**EXERCISE GOAL:**
Working through the entries below, find how many lines include "chargement", then write only that number.

**WORKING DATA:**
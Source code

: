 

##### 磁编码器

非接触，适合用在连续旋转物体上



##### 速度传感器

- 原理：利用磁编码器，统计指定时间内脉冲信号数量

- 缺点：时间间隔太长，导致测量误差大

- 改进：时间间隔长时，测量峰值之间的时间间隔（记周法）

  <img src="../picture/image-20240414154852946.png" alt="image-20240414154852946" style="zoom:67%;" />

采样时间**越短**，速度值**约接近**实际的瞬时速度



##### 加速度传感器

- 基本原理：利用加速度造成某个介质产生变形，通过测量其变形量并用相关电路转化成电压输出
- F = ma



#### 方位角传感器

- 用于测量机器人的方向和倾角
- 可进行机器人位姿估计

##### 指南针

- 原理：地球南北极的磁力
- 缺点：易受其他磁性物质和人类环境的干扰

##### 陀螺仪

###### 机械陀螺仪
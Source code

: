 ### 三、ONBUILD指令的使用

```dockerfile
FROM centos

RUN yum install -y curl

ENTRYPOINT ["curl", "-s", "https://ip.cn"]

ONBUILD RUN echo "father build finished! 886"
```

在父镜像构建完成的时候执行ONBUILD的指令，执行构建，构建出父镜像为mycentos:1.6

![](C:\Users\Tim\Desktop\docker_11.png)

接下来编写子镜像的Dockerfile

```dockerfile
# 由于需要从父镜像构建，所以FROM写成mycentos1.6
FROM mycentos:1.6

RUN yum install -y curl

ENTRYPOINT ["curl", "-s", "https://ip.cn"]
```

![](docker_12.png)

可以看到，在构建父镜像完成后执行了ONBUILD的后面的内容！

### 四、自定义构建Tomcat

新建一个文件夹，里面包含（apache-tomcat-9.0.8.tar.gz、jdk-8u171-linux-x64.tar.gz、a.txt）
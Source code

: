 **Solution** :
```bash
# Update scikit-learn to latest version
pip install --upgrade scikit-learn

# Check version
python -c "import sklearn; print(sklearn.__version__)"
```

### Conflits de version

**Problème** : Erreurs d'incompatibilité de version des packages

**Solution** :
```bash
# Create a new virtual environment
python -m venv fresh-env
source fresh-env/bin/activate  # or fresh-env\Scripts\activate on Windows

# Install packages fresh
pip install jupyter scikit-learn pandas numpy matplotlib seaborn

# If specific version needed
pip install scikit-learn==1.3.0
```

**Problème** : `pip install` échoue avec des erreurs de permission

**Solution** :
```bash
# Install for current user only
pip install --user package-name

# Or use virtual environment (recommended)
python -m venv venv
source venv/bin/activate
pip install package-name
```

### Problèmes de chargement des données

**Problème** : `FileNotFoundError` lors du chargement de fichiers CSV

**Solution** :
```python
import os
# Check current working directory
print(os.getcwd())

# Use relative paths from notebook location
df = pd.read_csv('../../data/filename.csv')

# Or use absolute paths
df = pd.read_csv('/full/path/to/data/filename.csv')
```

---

**REPLY TO THE TASK:**
2